EXERCISE DETAILS => Write the entries out exactly. Any images they hold stay out of the copy.

Collected data:
==========
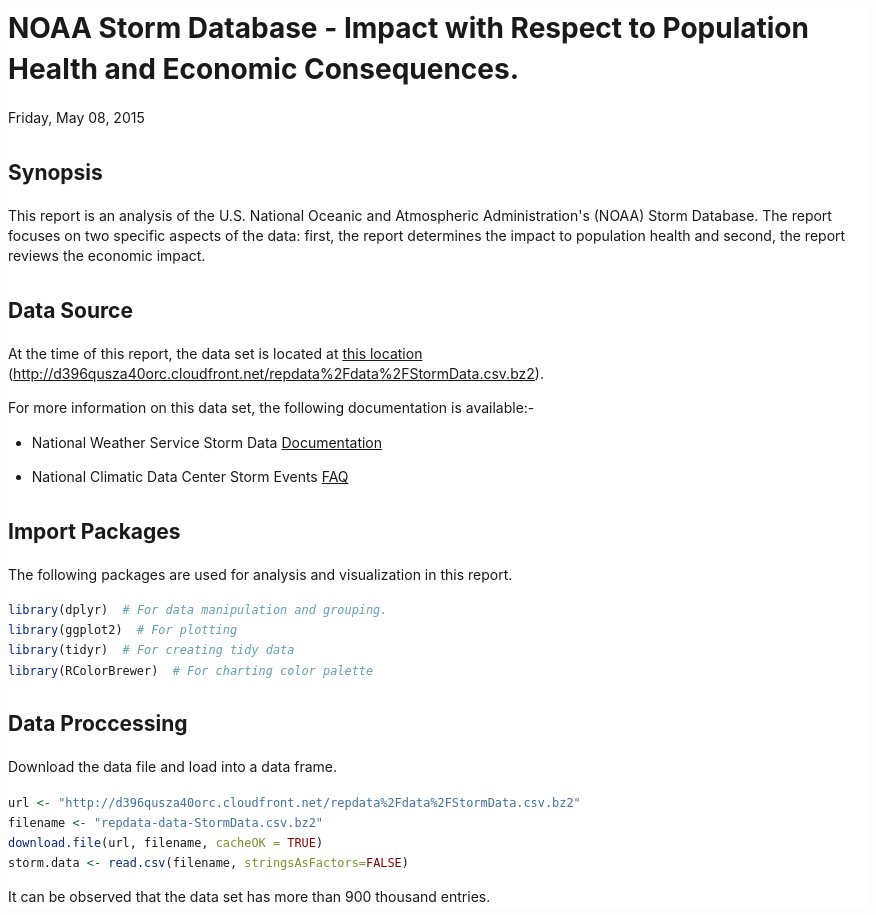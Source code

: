 # NOAA Storm Database - Impact with Respect to Population Health and Economic Consequences.
Friday, May 08, 2015  

## Synopsis

This report is an analysis of the U.S. National Oceanic and Atmospheric Administration's (NOAA) Storm Database. The report focuses on two specific aspects of the data: first, the report determines the impact to population health and second, the report reviews the economic impact.


## Data Source

At the time of this report, the data set is located at [this location](https://d396qusza40orc.cloudfront.net/repdata%2Fdata%2FStormData.csv.bz2) (http://d396qusza40orc.cloudfront.net/repdata%2Fdata%2FStormData.csv.bz2).

For more information on this data set, the following documentation is available:-

* National Weather Service Storm Data [Documentation](https://d396qusza40orc.cloudfront.net/repdata%2Fpeer2_doc%2Fpd01016005curr.pdf)

* National Climatic Data Center Storm Events [FAQ](https://d396qusza40orc.cloudfront.net/repdata%2Fpeer2_doc%2FNCDC%20Storm%20Events-FAQ%20Page.pdf)


## Import Packages



The following packages are used for analysis and visualization in this report. 


```r
library(dplyr)  # For data manipulation and grouping.
library(ggplot2)  # For plotting
library(tidyr)  # For creating tidy data
library(RColorBrewer)  # For charting color palette
```


## Data Proccessing

Download the data file and load into a data frame. 


```r
url <- "http://d396qusza40orc.cloudfront.net/repdata%2Fdata%2FStormData.csv.bz2"
filename <- "repdata-data-StormData.csv.bz2"
download.file(url, filename, cacheOK = TRUE)
storm.data <- read.csv(filename, stringsAsFactors=FALSE)
```


It can be observed that the data set has more than 900 thousand entries.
==========
RESPONSE TO THIS TASK =>
Source code

: # NOAA Storm Database - Impact with Respect to Population Health and Economic Consequences.
Friday, May 08, 2015  

## Synopsis

This report is an analysis of the U.S. National Oceanic and Atmospheric Administration's (NOAA) Storm Database. The report focuses on two specific aspects of the data: first, the report determines the impact to population health and second, the report reviews the economic impact.


## Data Source

At the time of this report, the data set is located at [this location](https://d396qusza40orc.cloudfront.net/repdata%2Fdata%2FStormData.csv.bz2) (http://d396qusza40orc.cloudfront.net/repdata%2Fdata%2FStormData.csv.bz2).

For more information on this data set, the following documentation is available:-

* National Weather Service Storm Data [Documentation](https://d396qusza40orc.cloudfront.net/repdata%2Fpeer2_doc%2Fpd01016005curr.pdf)

* National Climatic Data Center Storm Events [FAQ](https://d396qusza40orc.cloudfront.net/repdata%2Fpeer2_doc%2FNCDC%20Storm%20Events-FAQ%20Page.pdf)


## Import Packages



The following packages are used for analysis and visualization in this report. 


```r
library(dplyr)  # For data manipulation and grouping.
library(ggplot2)  # For plotting
library(tidyr)  # For creating tidy data
library(RColorBrewer)  # For charting color palette
```


## Data Proccessing

Download the data file and load into a data frame. 


```r
url <- "http://d396qusza40orc.cloudfront.net/repdata%2Fdata%2FStormData.csv.bz2"
filename <- "repdata-data-StormData.csv.bz2"
download.file(url, filename, cacheOK = TRUE)
storm.data <- read.csv(filename, stringsAsFactors=FALSE)
```


It can be observed that the data set has more than 900 thousand entries.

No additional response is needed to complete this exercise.